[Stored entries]

=== Section Start ===

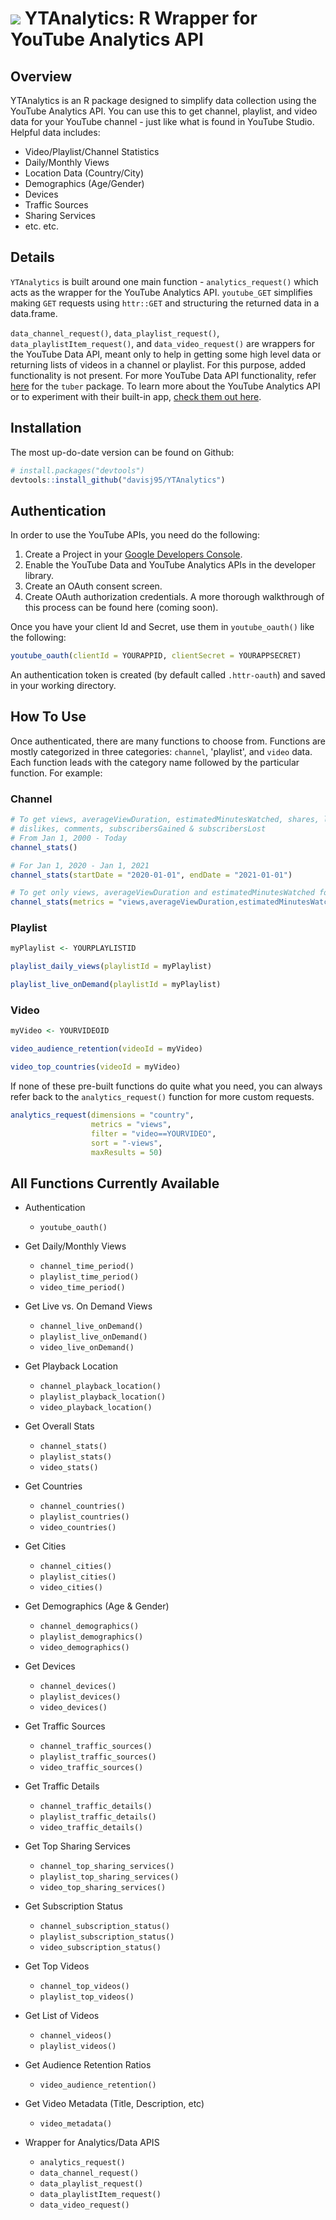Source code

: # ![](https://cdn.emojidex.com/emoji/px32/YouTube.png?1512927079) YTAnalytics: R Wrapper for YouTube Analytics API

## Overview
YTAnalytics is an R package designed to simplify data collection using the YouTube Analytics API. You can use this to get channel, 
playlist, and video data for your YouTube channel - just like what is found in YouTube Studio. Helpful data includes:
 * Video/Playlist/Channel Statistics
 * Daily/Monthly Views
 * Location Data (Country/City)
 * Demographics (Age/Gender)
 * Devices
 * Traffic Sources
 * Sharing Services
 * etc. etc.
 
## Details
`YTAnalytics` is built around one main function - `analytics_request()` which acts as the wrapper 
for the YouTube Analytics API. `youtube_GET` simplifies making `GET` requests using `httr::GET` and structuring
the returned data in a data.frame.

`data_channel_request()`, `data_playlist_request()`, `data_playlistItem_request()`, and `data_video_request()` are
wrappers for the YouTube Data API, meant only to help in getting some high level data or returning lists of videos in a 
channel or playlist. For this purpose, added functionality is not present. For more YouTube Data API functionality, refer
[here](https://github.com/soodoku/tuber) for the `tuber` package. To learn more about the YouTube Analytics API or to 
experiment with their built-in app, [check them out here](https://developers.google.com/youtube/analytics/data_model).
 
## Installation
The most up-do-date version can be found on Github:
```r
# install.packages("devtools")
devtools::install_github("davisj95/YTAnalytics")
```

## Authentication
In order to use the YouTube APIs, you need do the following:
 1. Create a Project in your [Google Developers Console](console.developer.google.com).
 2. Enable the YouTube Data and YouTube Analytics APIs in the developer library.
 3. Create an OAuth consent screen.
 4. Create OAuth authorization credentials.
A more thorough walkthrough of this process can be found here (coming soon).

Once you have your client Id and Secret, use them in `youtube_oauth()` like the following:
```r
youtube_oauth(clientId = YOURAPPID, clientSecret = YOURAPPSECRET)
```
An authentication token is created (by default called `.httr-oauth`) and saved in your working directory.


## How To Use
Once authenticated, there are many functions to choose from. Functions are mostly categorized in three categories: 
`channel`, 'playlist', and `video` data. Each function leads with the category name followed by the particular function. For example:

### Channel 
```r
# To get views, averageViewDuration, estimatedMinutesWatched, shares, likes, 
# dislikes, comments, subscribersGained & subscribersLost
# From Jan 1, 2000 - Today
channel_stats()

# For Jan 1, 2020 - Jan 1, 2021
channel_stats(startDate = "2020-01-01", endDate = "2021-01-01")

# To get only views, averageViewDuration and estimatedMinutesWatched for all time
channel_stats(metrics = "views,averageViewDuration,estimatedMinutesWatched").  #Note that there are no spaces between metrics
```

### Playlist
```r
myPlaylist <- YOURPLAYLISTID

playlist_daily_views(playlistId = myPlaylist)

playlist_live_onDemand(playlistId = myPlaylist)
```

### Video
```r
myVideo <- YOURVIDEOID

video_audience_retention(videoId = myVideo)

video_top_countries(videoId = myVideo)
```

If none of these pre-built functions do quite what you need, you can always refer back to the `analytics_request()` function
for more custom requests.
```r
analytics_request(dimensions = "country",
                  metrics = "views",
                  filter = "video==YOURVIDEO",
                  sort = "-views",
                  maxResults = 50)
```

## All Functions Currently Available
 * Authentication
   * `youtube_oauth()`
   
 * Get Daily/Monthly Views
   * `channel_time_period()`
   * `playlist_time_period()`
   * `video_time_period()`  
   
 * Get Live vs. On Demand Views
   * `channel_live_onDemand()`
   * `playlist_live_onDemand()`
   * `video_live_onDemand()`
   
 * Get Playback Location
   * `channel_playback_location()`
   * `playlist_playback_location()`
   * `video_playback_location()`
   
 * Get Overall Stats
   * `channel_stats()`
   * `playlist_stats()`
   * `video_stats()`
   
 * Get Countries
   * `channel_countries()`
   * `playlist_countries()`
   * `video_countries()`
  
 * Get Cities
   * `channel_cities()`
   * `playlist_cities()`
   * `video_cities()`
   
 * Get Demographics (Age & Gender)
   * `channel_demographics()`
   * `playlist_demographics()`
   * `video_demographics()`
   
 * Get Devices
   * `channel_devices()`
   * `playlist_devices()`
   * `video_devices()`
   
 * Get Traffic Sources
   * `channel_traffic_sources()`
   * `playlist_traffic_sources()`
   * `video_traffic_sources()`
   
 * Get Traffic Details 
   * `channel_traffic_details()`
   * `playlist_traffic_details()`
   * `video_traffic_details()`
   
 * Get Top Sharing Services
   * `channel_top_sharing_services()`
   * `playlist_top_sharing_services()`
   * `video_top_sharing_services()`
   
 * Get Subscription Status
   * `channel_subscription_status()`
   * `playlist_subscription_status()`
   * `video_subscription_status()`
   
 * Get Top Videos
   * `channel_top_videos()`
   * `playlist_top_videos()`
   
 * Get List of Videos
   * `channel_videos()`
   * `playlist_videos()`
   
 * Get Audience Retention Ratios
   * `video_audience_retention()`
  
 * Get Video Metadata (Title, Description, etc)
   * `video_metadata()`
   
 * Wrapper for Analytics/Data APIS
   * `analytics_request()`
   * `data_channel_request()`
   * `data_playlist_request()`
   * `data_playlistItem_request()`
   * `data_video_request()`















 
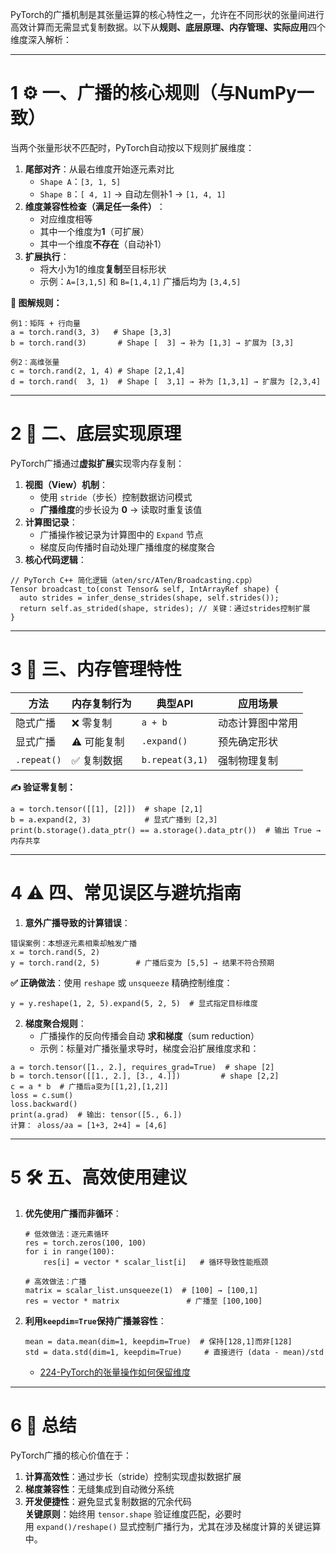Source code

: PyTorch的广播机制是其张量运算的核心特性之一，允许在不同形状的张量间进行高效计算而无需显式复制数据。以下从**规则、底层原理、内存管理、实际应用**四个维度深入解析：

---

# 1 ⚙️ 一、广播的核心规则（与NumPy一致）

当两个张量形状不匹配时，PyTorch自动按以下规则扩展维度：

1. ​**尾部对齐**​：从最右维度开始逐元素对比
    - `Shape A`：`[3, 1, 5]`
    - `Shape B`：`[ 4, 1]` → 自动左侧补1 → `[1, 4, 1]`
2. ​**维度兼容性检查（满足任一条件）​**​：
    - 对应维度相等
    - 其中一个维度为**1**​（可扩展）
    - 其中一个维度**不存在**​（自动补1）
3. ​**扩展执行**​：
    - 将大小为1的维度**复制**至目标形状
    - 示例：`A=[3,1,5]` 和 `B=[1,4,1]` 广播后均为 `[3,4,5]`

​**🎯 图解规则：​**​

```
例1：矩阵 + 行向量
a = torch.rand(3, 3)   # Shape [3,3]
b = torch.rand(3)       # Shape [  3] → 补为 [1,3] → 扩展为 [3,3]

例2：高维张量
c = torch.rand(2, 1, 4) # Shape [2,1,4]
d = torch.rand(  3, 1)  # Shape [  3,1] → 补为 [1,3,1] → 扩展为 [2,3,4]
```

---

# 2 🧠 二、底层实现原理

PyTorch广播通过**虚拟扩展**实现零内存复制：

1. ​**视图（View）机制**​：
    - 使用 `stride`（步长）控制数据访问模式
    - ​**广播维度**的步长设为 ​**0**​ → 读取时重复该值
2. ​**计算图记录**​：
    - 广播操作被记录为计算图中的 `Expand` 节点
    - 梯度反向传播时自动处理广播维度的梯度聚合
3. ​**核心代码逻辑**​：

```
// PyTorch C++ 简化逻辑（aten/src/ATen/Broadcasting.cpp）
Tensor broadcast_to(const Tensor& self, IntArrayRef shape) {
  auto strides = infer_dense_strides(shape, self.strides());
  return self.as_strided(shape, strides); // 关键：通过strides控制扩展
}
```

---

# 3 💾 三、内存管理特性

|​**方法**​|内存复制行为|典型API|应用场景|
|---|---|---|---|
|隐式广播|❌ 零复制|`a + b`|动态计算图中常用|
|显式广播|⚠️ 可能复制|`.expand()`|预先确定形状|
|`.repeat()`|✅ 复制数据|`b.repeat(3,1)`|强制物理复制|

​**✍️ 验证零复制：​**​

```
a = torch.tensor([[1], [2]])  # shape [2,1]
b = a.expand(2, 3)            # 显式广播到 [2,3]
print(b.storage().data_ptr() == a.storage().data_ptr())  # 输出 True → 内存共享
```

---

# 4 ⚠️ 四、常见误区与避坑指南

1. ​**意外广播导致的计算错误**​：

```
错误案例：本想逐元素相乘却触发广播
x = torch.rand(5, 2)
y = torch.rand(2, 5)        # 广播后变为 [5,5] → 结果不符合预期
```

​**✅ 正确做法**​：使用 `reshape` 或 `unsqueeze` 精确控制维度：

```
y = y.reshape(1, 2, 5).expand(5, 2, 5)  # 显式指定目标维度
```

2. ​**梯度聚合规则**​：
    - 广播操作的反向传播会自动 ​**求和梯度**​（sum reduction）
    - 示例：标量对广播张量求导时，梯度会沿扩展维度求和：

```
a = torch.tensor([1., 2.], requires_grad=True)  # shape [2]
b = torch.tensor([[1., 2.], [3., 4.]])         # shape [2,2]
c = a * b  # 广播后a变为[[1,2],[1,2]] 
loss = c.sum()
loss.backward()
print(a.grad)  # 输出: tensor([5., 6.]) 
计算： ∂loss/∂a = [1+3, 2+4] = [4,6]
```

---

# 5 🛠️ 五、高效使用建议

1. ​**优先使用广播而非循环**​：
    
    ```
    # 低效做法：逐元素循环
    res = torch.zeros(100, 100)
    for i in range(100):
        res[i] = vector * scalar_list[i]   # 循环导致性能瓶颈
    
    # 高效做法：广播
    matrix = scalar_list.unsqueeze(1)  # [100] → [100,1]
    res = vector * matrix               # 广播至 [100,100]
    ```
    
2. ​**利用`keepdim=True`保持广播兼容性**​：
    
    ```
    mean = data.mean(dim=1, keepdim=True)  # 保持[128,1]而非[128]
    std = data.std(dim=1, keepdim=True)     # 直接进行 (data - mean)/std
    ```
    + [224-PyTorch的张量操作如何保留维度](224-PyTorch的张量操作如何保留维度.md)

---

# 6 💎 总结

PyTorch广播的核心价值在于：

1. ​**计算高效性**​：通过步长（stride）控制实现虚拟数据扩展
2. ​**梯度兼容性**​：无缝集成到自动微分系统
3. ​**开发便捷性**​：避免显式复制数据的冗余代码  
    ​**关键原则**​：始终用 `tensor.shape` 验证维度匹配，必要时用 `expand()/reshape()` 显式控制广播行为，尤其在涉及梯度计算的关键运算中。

=== Section End ===
=== Section Start ===

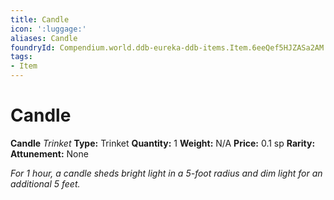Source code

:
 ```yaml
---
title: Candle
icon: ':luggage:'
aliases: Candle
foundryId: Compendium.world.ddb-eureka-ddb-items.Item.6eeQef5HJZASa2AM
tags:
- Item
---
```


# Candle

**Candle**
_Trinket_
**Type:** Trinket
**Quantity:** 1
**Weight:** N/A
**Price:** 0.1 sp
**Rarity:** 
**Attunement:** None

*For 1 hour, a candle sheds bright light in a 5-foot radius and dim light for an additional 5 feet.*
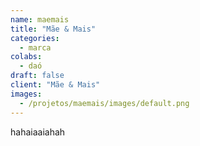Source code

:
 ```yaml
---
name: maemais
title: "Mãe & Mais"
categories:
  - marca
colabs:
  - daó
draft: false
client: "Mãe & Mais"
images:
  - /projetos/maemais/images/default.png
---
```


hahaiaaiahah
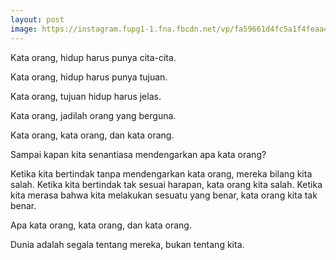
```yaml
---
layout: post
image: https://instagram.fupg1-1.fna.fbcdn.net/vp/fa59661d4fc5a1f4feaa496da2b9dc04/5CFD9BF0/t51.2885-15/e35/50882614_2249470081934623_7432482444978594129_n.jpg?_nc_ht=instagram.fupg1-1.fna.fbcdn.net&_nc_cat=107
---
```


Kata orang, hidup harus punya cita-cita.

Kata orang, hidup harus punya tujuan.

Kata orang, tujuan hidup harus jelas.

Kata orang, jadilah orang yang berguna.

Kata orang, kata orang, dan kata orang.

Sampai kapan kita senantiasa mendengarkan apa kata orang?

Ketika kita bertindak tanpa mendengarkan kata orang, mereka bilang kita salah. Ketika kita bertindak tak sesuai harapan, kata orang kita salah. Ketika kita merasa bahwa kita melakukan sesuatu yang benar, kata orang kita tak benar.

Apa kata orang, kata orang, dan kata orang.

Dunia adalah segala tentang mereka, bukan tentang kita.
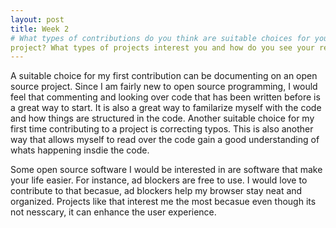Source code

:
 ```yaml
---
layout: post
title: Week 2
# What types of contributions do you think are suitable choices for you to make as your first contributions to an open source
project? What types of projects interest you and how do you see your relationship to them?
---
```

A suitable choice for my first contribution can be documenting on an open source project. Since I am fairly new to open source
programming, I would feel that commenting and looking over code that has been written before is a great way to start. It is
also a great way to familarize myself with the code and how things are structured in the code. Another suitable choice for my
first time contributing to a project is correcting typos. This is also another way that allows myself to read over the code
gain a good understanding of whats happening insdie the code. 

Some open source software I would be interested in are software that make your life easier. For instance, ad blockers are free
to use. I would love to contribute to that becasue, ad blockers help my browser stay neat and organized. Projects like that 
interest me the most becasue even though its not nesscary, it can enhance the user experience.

=== Section End ===

REQUIREMENT. Copy out each line of the data above, exactly, if it lies between the line holding "Once authenticated, there" and the line holding "data. Each function", inclusive; copy no other line.

YOUR SOLUTION.
Once authenticated, there are many functions to choose from. Functions are mostly categorized in three categories: 
`channel`, 'playlist', and `video` data. Each function leads with the category name followed by the particular function. For example:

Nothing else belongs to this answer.